Residents of Arizona often quip that is is a dry heat when visitors complain as temperatrues soar past one hundred degrees. When I hear that, all that comes to mind is that so is the oven.

It is hard to imagine survivng a summer on the shores of Lake Havasu without a cold craft beer from Mudshark Brewery and Public House. For more than twenty years this oasis in the desert has been quenching thirsts.

But there was a time, long before Lake Havasu City was even a dream, that residents of the Grand canyon State literally suffered a dry heat.

This black chapter in American history is known as Prohibition. From 1920 to 1933, the 18th Amendment to the Constitution prohibited the production, sale and consumption of alcoholic beverages. But by 1920, folks living in Arizon had been enduring dry summers since 1915. In 1914 voters had approved a state constitutional amendment that prohibited the manufacture and sale of intoxicating liquors, effective January 1, 1915.

Needless to say, Prohibition had a devestating impact on the brewing industry. Breweries were forced to close or to devise a new product to produce.

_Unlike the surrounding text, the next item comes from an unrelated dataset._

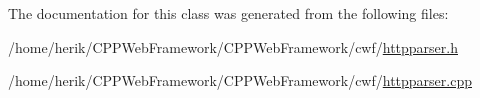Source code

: The documentation for this class was generated from the following files\+:\begin{DoxyCompactItemize}
\item 
/home/herik/\+C\+P\+P\+Web\+Framework/\+C\+P\+P\+Web\+Framework/cwf/\hyperlink{httpparser_8h}{httpparser.\+h}\item 
/home/herik/\+C\+P\+P\+Web\+Framework/\+C\+P\+P\+Web\+Framework/cwf/\hyperlink{httpparser_8cpp}{httpparser.\+cpp}\end{DoxyCompactItemize}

One of the earliest and most successful breweries in Arizona was founded by Alex Levin in 1864. Initially Levin’s Park Brewery supplied beer to miners, soldiers and settlers in the old presidio of Tucson. But business was so brisk, Levin began selling his beer throughout southeastern Arizona. And then he expanded into the small farming village of Phoenix along the Salt River.

Fortunately Levin had used his profits to invest in real estate, ranching, mining and other assorted enterprises. That enabled his brewery to survive the early years of Prohibition. But after its sale to Columbus Glasmann it was converted it into a soda bottling plant.

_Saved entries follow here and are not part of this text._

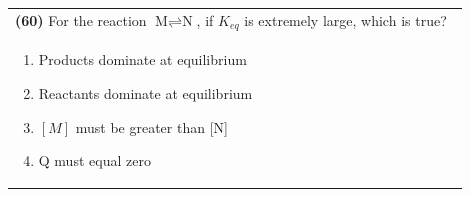 \documentclass{article}
\begin{document}
\noindent\begin{tabular}{|p{0.9\linewidth}|}
\hline
\textbf{(60)} For the reaction $\text{M} \rightleftharpoons \text{N}$, if $K_{eq}$ is extremely large, which is true?\\[0.2cm]
\begin{minipage}[t]{0.85\linewidth}
\begin{enumerate}[label=\alph*.]
\item Products dominate at equilibrium
\item Reactants dominate at equilibrium
\item $[M]$ must be greater than [N]
\item Q must equal zero
\end{enumerate}
\end{minipage}\\[0.2cm]
\hline
\end{tabular}
\end{document}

The Arizona Brewing Company, established in Prescott in 1904 by German immigrants John Raible and George Walter was another pioneering territorial brewery. The company produced a popular lager beer called A-1 that was distributed throughout northern Arizona. It was the company’s large ice plant that allowed it to survive Prohibition. Raible and Walter also produced “near beer”, a low-alcohol beverage that was legal under Prohibition restriction.

Many breweries in Arizona were unable to survive Prohibition and closed permanently. This included a number of pioneering breweries such as the Phoenix Brewing Company, known for popular Gold Spot beer, established in 1898 by Emil Ganz.

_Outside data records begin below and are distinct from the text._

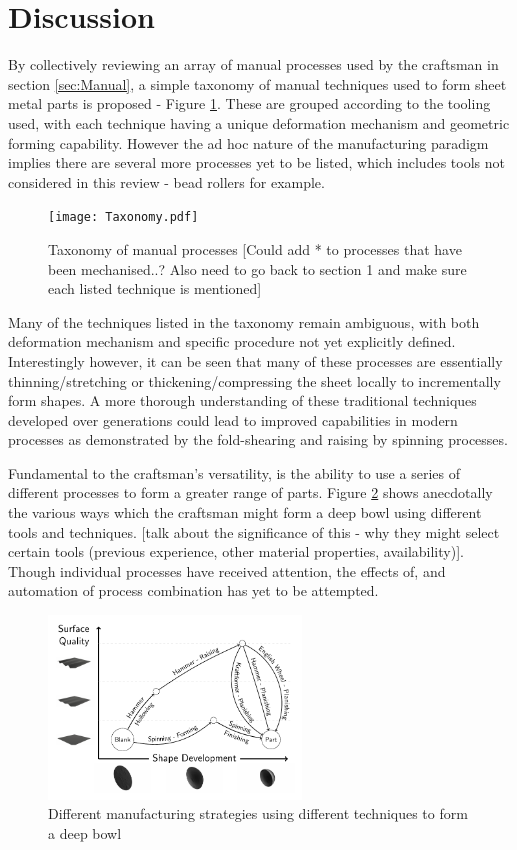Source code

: \section{Discussion}

By collectively reviewing an array of manual processes used by the craftsman in section \ref{sec:Manual}, a simple taxonomy of manual techniques used to form sheet metal parts is proposed - Figure \ref{fig:ManualTaxonomy}. These are grouped according to the tooling used, with each technique having a unique deformation mechanism and geometric forming capability. However the ad hoc nature of the manufacturing paradigm implies there are several more processes yet to be listed, which includes tools not considered in this review - bead rollers for example.

\begin{figure}[h]
	\centering
    \texttt{[image: Taxonomy.pdf]}
    \caption{Taxonomy of manual processes [Could add * to processes that have been mechanised..? Also need to go back to section 1 and make sure each listed technique is mentioned]}
    \label{fig:ManualTaxonomy}
\end{figure}

Many of the techniques listed in the taxonomy remain ambiguous, with both deformation mechanism and specific procedure not yet explicitly defined. Interestingly however, it can be seen that many of these processes are essentially thinning/stretching or thickening/compressing the sheet locally to incrementally form shapes. A more thorough understanding of these traditional techniques developed over generations could lead to improved capabilities in modern processes as demonstrated by the fold-shearing and raising by spinning processes. 

Fundamental to the craftsman's versatility, is the ability to use a series of different processes to form a greater range of parts. Figure \ref{fig:ShapeDevBowl} shows anecdotally the various ways which the craftsman might form a deep bowl using different tools and techniques. [talk about the significance of this - why they might select certain tools (previous experience, other material properties, availability)]. Though individual processes have received attention, the effects of, and automation of process combination has yet to be attempted.

\begin{figure}[h]
    \centering
    \includegraphics[width=0.6\textwidth]{Images/Bowl.pdf}
    \caption{Different manufacturing strategies using different techniques to form a deep bowl}
    \label{fig:ShapeDevBowl}
\end{figure}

Other breweries tried to diversify. Rather than make near beer, Globe Brewing Company, which was founded in 1906 by John Wanner and produced a beer called Globe Beer, attempted to make ice cream, candy and malt syrup during ProhibitionThe company closed its doors and declared bankruptcy in 1929.

By 1933, the Arizona brewing industry had been devastated. The Arizona Brewing Company that was resurrected in Phoenix in 1933 by Martin Hensley and Ermal Fraze. The brewery revived the A-1 brand name and logo made famous by the orignal Prescott brewery. For decades, until it was acquired by Anheuser-Busch in 1964, this was the dominant regional brewery.

Levin’s Park Brewery closed in 1936, after Glasmann sold it to a group of investors who failed to revive its fortunes. The ice plant continued to operate until 1952. The Globe Brewing Company reopened briefly after Repeal, but closed again in 1935. The Phoenix Brewing Company also reopened after Repeal, but struggled to regain its market share and closed for good in 1942.

The history of breweries in Arizona during Prohibition is a fascinating story of innovation, adaptation and resilience. Despite the hardships and losses caused by Prohibition, some breweries managed to survive and even thrive by finding new ways to serve their customers and communities.

Today, Arizona has a vibrant craft brewing scene. Mudshark Brewery honors the legacy of their pioneering predecessors by producing quality beers that reflect the diversity and spirit of Arizona.